Python Complements R’s Shortcomings

I’m a big fan of open-source software for research. For example, R-statistics, Qgis, and Grass GIS are awesome programs. R can do any statistical tests and numerical modeling you can imagine; if there’s not a built-in function you can write one (the beauty of using a programming language over point-and-click statistical programs). Granted, SPSS and Minitab do allow you to write scripts, but the language is less straightforward than R, and matrix-manipulation is easier in R. Same with Grass GIS. Qgis is an amazing substitute for ArcMap, with a beautiful interface. The other benefit of using a programming language for your research is reproducibility. You can save your code, re-run it to generate the same exact tests and figures so that you never forget what you did. Plus, you can share your code as appendices on your paper so that others can read your code to reproduce your results exactly. There is absolute transparency. This can be incredibly important, as noted in a post by Jeremy Fox over at Dynamic Ecology.

However, as wonderful as R is, there are things R does not do well. Symbolic math is one of them (R CAN do it, but I find the commands clunky). However, the Python programming language (which is a high-level language that can be used to make stand-alone software) has excellent modules (like R packages) for matrix manipulations and symbolic math. Although I’m still new to it, I dare say that Python’s mathematical package is near as complete as MATLAB (at least for my uses). In fact, Python’s numerical packages are widely used in physics, astronomy, and bioinformatics.

Python makes use of three main modules for math: scipy, numpy, and sympy. Scipy and Numpy together make Python a powerful MATLAB-esque program, while Sympy adds capabilities for symbolic math. Matplotlib (and by association Pylab) provide excellent graphing capabilities. Another benefit is that the language is similar to (but not identical to) R, so that transitioning should be easy. R does have a python-language interface package, but it is slow and you still need to learn Python. So why not just run Python directly. Additionally, Spyder provides an excellent RStudio-esque IDE for Python (although I think it’s Mac only). UPDATE: Spyder apparently works on both Windows and Linux. My bad.
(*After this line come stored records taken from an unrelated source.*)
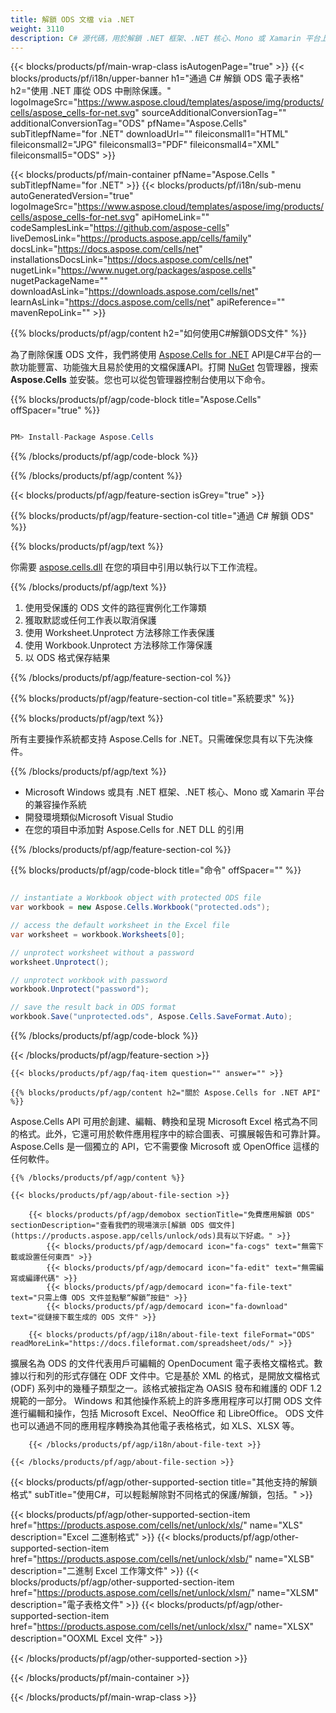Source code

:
 ```yaml
---
title: 解鎖 ODS 文檔 via .NET
weight: 3110
description: C# 源代碼，用於解鎖 .NET 框架、.NET 核心、Mono 或 Xamarin 平台上受密碼保護的 ODS 文件。
---
```

{{< blocks/products/pf/main-wrap-class isAutogenPage="true" >}}
{{< blocks/products/pf/i18n/upper-banner h1="通過 C# 解鎖 ODS 電子表格" h2="使用 .NET 庫從 ODS 中刪除保護。" logoImageSrc="https://www.aspose.cloud/templates/aspose/img/products/cells/aspose_cells-for-net.svg" sourceAdditionalConversionTag="" additionalConversionTag="ODS" pfName="Aspose.Cells" subTitlepfName="for .NET" downloadUrl="" fileiconsmall1="HTML" fileiconsmall2="JPG" fileiconsmall3="PDF" fileiconsmall4="XML" fileiconsmall5="ODS" >}}

{{< blocks/products/pf/main-container pfName="Aspose.Cells " subTitlepfName="for .NET" >}}
{{< blocks/products/pf/i18n/sub-menu autoGeneratedVersion="true" logoImageSrc="https://www.aspose.cloud/templates/aspose/img/products/cells/aspose_cells-for-net.svg" apiHomeLink="" codeSamplesLink="https://github.com/aspose-cells" liveDemosLink="https://products.aspose.app/cells/family" docsLink="https://docs.aspose.com/cells/net" installationsDocsLink="https://docs.aspose.com/cells/net" nugetLink="https://www.nuget.org/packages/aspose.cells" nugetPackageName="" downloadAsLink="https://downloads.aspose.com/cells/net" learnAsLink="https://docs.aspose.com/cells/net" apiReference="" mavenRepoLink="" >}}

{{% blocks/products/pf/agp/content h2="如何使用C#解鎖ODS文件" %}}

為了刪除保護 ODS 文件，我們將使用
 [Aspose.Cells for .NET](https://products.aspose.com/cells/net) 
API是C#平台的一款功能豐富、功能強大且易於使用的文檔保護API。打開
 [NuGet](https://www.nuget.org/packages/aspose.cells) 
包管理器，搜索
 **Aspose.Cells** 
並安裝。您也可以從包管理器控制台使用以下命令。

{{% blocks/products/pf/agp/code-block title="Aspose.Cells" offSpacer="true" %}}

```cs

PM> Install-Package Aspose.Cells

```

{{% /blocks/products/pf/agp/code-block %}}

{{% /blocks/products/pf/agp/content %}}

{{< blocks/products/pf/agp/feature-section isGrey="true" >}}

{{% blocks/products/pf/agp/feature-section-col title="通過 C# 解鎖 ODS" %}}

{{% blocks/products/pf/agp/text %}}

你需要
 [aspose.cells.dll](https://downloads.aspose.com/cells/net) 
在您的項目中引用以執行以下工作流程。

{{% /blocks/products/pf/agp/text %}}

1. 使用受保護的 ODS 文件的路徑實例化工作簿類
1. 獲取默認或任何工作表以取消保護
1. 使用 Worksheet.Unprotect 方法移除工作表保護
1. 使用 Workbook.Unprotect 方法移除工作簿保護
1. 以 ODS 格式保存結果

{{% /blocks/products/pf/agp/feature-section-col %}}

{{% blocks/products/pf/agp/feature-section-col title="系統要求" %}}

{{% blocks/products/pf/agp/text %}}

所有主要操作系統都支持 Aspose.Cells for .NET。只需確保您具有以下先決條件。

{{% /blocks/products/pf/agp/text %}}

- Microsoft Windows 或具有 .NET 框架、.NET 核心、Mono 或 Xamarin 平台的兼容操作系統
- 開發環境類似Microsoft Visual Studio
- 在您的項目中添加對 Aspose.Cells for .NET DLL 的引用

{{% /blocks/products/pf/agp/feature-section-col %}}

{{% blocks/products/pf/agp/code-block title="命令" offSpacer="" %}}

```cs

// instantiate a Workbook object with protected ODS file
var workbook = new Aspose.Cells.Workbook("protected.ods");

// access the default worksheet in the Excel file
var worksheet = workbook.Worksheets[0];

// unprotect worksheet without a password
worksheet.Unprotect();

// unprotect workbook with password
workbook.Unprotect("password");

// save the result back in ODS format
workbook.Save("unprotected.ods", Aspose.Cells.SaveFormat.Auto);

```

{{% /blocks/products/pf/agp/code-block %}}

{{< /blocks/products/pf/agp/feature-section >}}

    {{< blocks/products/pf/agp/faq-item question="" answer="" >}}
 

<!-- aboutfile Starts -->

    {{% blocks/products/pf/agp/content h2="關於 Aspose.Cells for .NET API" %}}

 Aspose.Cells API 可用於創建、編輯、轉換和呈現 Microsoft Excel 格式為不同的格式。此外，它還可用於軟件應用程序中的綜合圖表、可擴展報告和可靠計算。 Aspose.Cells 是一個獨立的 API，它不需要像 Microsoft 或 OpenOffice 這樣的任何軟件。



    {{% /blocks/products/pf/agp/content %}}

    {{< blocks/products/pf/agp/about-file-section >}}

        {{< blocks/products/pf/agp/demobox sectionTitle="免費應用解鎖 ODS" sectionDescription="查看我們的現場演示[解鎖 ODS 個文件](https://products.aspose.app/cells/unlock/ods)具有以下好處。" >}}
            {{< blocks/products/pf/agp/democard icon="fa-cogs" text="無需下載或設置任何東西" >}}
            {{< blocks/products/pf/agp/democard icon="fa-edit" text="無需編寫或編譯代碼" >}}
            {{< blocks/products/pf/agp/democard icon="fa-file-text" text="只需上傳 ODS 文件並點擊“解鎖”按鈕" >}}
            {{< blocks/products/pf/agp/democard icon="fa-download" text="從鏈接下載生成的 ODS 文件" >}}

        {{< blocks/products/pf/agp/i18n/about-file-text fileFormat="ODS" readMoreLink="https://docs.fileformat.com/spreadsheet/ods/" >}}
擴展名為 ODS 的文件代表用戶可編輯的 OpenDocument 電子表格文檔格式。數據以行和列的形式存儲在 ODF 文件中。它是基於 XML 的格式，是開放文檔格式 (ODF) 系列中的幾種子類型之一。該格式被指定為 OASIS 發布和維護的 ODF 1.2 規範的一部分。 Windows 和其他操作系統上的許多應用程序可以打開 ODS 文件進行編輯和操作，包括 Microsoft Excel、NeoOffice 和 LibreOffice。 ODS 文件也可以通過不同的應用程序轉換為其他電子表格格式，如 XLS、XLSX 等。

        {{< /blocks/products/pf/agp/i18n/about-file-text >}}

    {{< /blocks/products/pf/agp/about-file-section >}}

<!-- aboutfile Ends -->

{{< blocks/products/pf/agp/other-supported-section title="其他支持的解鎖格式" subTitle="使用C#，可以輕鬆解除對不同格式的保護/解鎖，包括。" >}}

{{< blocks/products/pf/agp/other-supported-section-item href="https://products.aspose.com/cells/net/unlock/xls/" name="XLS" description="Excel 二進制格式" >}}
{{< blocks/products/pf/agp/other-supported-section-item href="https://products.aspose.com/cells/net/unlock/xlsb/" name="XLSB" description="二進制 Excel 工作簿文件" >}}
{{< blocks/products/pf/agp/other-supported-section-item href="https://products.aspose.com/cells/net/unlock/xlsm/" name="XLSM" description="電子表格文件" >}}
{{< blocks/products/pf/agp/other-supported-section-item href="https://products.aspose.com/cells/net/unlock/xlsx/" name="XLSX" description="OOXML Excel 文件" >}}

{{< /blocks/products/pf/agp/other-supported-section >}}

{{< /blocks/products/pf/main-container >}}
    
{{< /blocks/products/pf/main-wrap-class >}}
I can’t walk you through the installation of Python and its modules (there’s a huge amount of material already available, and if you use a Mac, I highly recommend the MacPorts installation route). But I can show you what it can do. I developed a Python script to model Lotka-Volterra competition equations. Here’s the annotated script with the figure output, just as a demonstration of the capabilities of Python’s symbolic math package Sympy as an excellent complement to R’s highly advanced numerical techniques. Interested folks can look up Intro to Python material to get a handle on the language, although if you know R, it should be easy enough to figure out. Same goes for those of you familiar with MATLAB. The biggest difference is that when you import a module, you need to type the module name (or nickname if you use ‘as’) before the command so that Python knows where to look for the command. (NOTE: I’ve verified all of Python Sympy’s results with MATLAB. Although they give different equations in the output, they’re identical albeit with some algebraic manipulation).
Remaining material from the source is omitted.